PROVIDED RECORDS START

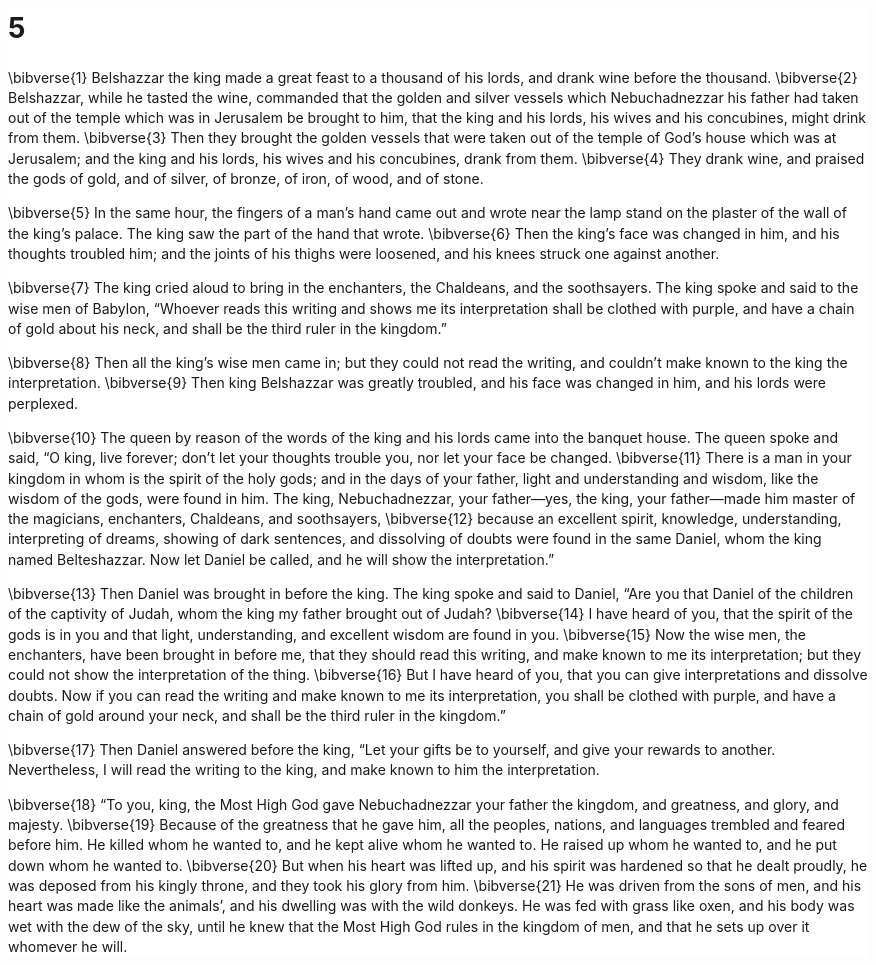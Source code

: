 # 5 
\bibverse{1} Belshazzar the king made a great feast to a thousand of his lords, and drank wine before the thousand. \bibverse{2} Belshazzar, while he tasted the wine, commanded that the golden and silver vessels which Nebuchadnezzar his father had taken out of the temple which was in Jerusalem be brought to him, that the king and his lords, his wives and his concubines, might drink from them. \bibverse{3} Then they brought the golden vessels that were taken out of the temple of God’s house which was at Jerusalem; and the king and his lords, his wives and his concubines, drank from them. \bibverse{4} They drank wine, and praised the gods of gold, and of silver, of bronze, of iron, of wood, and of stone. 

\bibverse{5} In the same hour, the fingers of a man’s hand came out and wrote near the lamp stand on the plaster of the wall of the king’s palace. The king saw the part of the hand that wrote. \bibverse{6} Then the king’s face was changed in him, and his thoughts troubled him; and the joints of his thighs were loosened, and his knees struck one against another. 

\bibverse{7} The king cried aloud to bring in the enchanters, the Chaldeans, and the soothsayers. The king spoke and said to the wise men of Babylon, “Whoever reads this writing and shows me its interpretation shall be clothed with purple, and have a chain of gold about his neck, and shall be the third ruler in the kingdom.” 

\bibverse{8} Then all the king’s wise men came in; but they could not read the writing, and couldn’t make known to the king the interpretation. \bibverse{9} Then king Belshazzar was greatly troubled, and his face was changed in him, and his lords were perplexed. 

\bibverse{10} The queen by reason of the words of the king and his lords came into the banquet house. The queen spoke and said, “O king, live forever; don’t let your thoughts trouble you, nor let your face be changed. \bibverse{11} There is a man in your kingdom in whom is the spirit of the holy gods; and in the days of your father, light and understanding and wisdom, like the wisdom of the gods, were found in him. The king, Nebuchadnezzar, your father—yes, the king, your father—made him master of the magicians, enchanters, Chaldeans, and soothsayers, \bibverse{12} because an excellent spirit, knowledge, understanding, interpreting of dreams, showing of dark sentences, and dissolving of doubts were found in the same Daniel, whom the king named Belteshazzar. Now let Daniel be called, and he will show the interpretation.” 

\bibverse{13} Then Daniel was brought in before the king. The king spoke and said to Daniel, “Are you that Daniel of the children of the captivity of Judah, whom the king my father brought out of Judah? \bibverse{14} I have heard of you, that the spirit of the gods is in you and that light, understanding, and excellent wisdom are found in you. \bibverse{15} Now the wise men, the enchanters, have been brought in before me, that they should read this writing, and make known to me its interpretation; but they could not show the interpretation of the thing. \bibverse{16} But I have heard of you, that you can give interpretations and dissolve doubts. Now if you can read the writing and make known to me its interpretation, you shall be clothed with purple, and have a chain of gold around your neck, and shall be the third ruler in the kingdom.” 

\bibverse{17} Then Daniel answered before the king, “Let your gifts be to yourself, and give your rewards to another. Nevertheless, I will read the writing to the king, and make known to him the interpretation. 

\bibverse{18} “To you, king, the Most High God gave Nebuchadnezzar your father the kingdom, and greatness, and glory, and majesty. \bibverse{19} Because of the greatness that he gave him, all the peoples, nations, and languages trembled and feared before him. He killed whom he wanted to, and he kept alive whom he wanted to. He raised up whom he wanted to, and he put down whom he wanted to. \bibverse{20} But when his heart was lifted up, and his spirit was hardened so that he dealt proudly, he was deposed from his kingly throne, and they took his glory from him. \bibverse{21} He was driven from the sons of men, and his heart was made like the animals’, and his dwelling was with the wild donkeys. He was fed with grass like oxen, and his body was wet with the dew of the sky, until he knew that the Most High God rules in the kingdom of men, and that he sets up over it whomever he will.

PROVIDED RECORDS END
PROVIDED RECORDS START

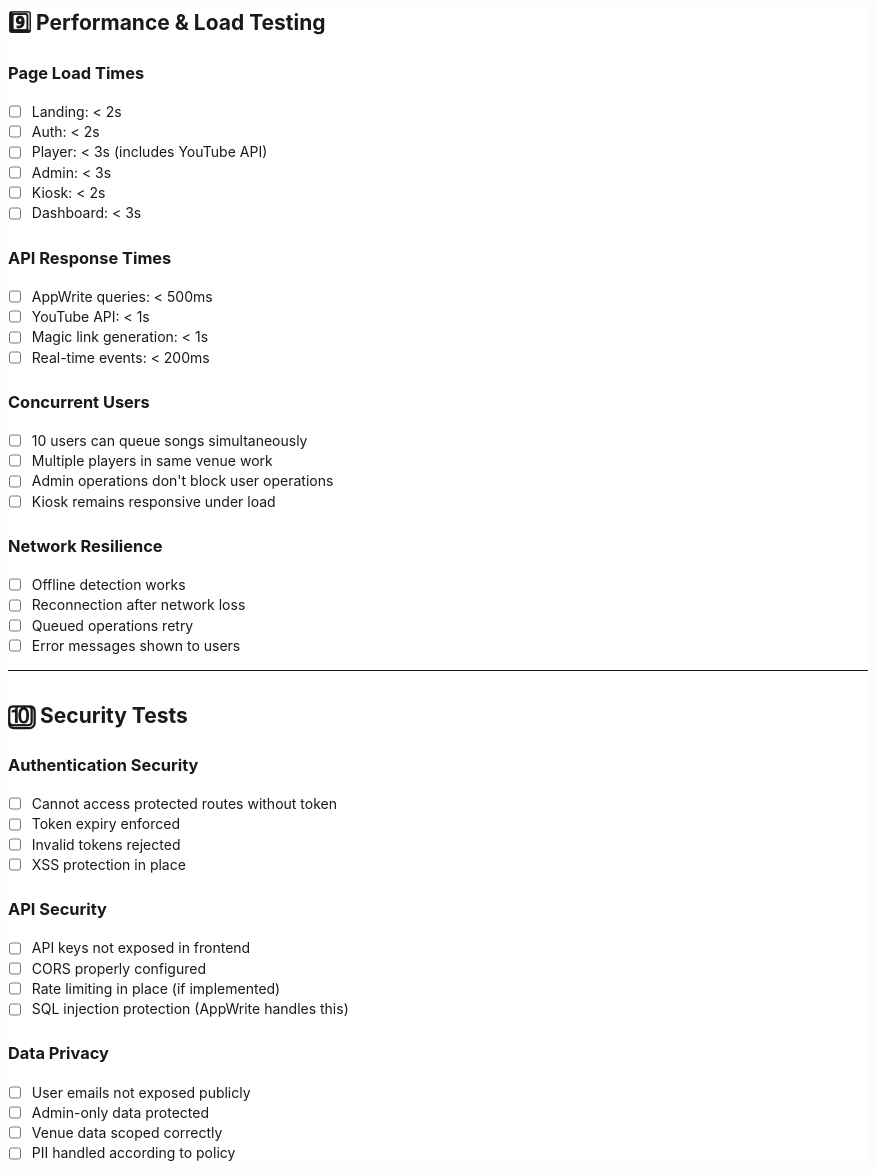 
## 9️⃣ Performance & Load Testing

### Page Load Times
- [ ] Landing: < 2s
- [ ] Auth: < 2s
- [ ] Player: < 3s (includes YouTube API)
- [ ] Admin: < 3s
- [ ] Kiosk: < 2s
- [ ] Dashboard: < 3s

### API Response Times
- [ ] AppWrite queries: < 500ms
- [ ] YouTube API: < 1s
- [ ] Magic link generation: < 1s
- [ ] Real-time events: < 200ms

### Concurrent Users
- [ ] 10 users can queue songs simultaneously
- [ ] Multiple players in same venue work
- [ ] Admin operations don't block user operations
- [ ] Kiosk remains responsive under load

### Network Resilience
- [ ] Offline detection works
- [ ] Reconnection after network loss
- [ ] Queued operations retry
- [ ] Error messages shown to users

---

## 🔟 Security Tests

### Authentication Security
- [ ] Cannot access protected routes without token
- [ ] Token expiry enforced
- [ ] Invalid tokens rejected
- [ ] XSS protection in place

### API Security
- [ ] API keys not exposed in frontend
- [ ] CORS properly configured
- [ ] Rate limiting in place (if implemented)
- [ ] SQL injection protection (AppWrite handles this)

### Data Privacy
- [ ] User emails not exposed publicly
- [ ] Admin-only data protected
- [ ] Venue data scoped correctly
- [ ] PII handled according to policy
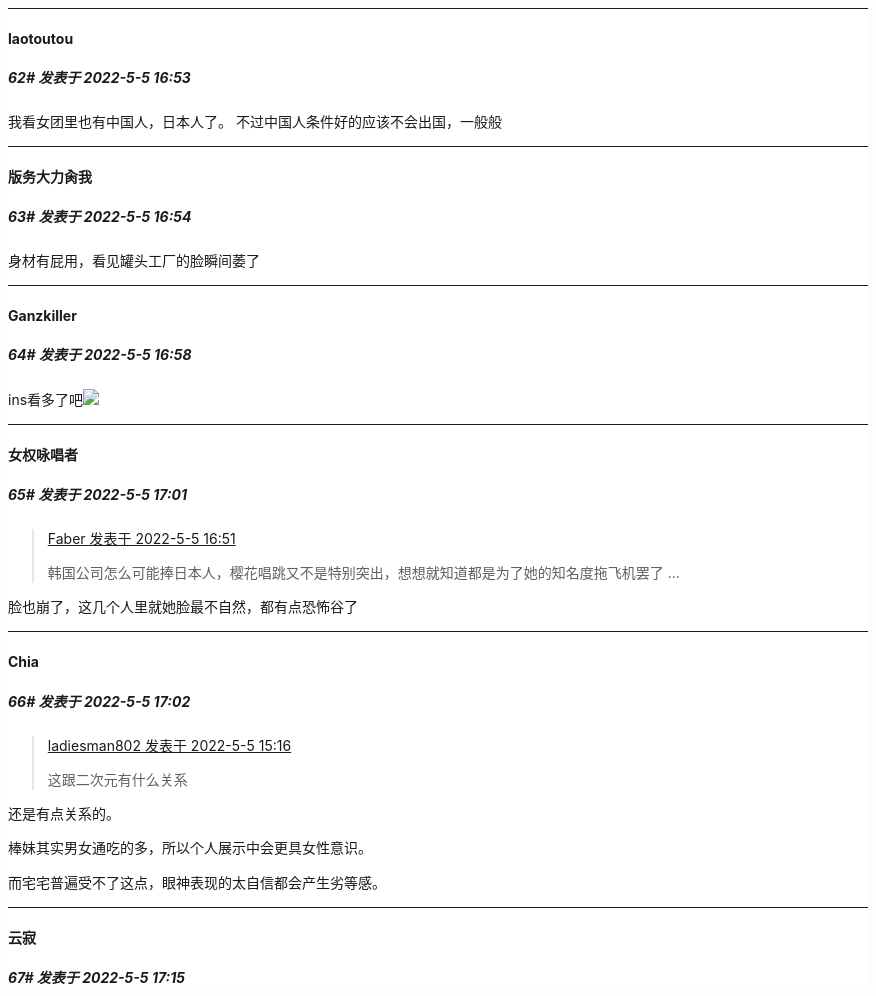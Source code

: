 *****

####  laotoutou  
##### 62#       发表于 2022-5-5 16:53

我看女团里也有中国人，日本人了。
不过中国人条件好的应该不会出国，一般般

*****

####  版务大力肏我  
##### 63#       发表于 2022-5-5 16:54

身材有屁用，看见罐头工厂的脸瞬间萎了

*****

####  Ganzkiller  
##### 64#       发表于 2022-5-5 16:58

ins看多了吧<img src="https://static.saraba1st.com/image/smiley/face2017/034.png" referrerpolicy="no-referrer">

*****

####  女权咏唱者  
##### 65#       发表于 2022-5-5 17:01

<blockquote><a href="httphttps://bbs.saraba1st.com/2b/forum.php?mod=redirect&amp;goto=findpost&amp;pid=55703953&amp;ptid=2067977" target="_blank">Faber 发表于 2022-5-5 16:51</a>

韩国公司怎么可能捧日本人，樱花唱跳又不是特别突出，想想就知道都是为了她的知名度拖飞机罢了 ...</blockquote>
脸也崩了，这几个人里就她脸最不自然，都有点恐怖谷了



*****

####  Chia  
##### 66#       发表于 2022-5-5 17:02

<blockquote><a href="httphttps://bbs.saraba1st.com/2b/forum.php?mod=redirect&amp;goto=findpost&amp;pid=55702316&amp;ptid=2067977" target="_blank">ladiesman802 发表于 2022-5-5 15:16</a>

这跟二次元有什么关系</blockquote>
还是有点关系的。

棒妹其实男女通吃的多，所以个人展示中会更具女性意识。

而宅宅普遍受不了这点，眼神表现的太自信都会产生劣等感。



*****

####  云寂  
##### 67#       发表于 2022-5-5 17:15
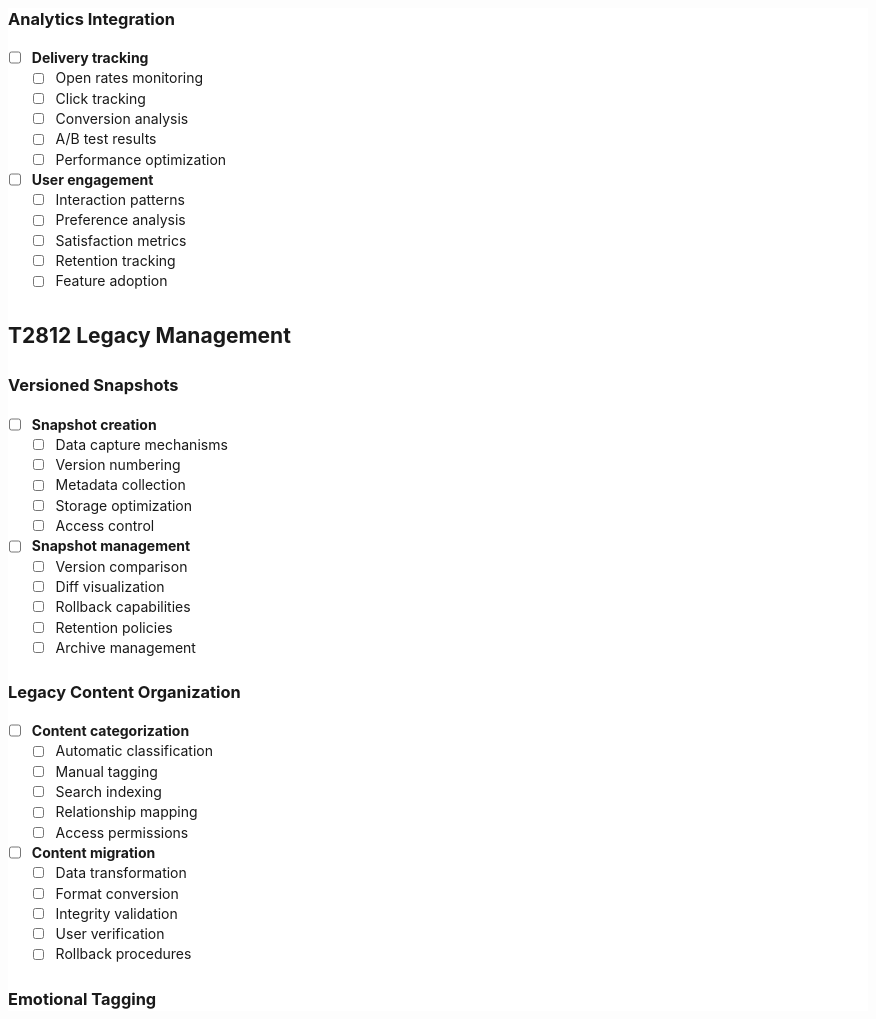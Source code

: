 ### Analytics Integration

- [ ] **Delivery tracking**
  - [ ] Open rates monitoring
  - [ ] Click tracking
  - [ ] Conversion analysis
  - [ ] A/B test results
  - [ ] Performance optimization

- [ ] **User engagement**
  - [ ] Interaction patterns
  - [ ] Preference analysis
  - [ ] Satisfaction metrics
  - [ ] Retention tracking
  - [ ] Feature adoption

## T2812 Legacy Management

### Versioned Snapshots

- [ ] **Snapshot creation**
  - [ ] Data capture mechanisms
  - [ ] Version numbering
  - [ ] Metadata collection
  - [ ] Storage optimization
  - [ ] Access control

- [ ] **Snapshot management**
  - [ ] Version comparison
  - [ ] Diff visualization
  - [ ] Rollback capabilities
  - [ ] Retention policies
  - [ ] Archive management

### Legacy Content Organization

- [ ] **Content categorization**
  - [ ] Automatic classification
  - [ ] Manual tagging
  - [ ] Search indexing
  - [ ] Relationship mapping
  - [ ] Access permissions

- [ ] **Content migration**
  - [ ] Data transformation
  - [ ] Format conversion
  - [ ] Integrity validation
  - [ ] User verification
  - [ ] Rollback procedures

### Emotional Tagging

PROVIDED RECORDS END

** WHAT YOU ARE ASKED TO DO **
Copy the lines above that hold the word "ptid".

** SOLUTION TO THE EXERCISE **
<blockquote><a href="httphttps://bbs.saraba1st.com/2b/forum.php?mod=redirect&amp;goto=findpost&amp;pid=55703953&amp;ptid=2067977" target="_blank">Faber 发表于 2022-5-5 16:51</a>
<blockquote><a href="httphttps://bbs.saraba1st.com/2b/forum.php?mod=redirect&amp;goto=findpost&amp;pid=55702316&amp;ptid=2067977" target="_blank">ladiesman802 发表于 2022-5-5 15:16</a>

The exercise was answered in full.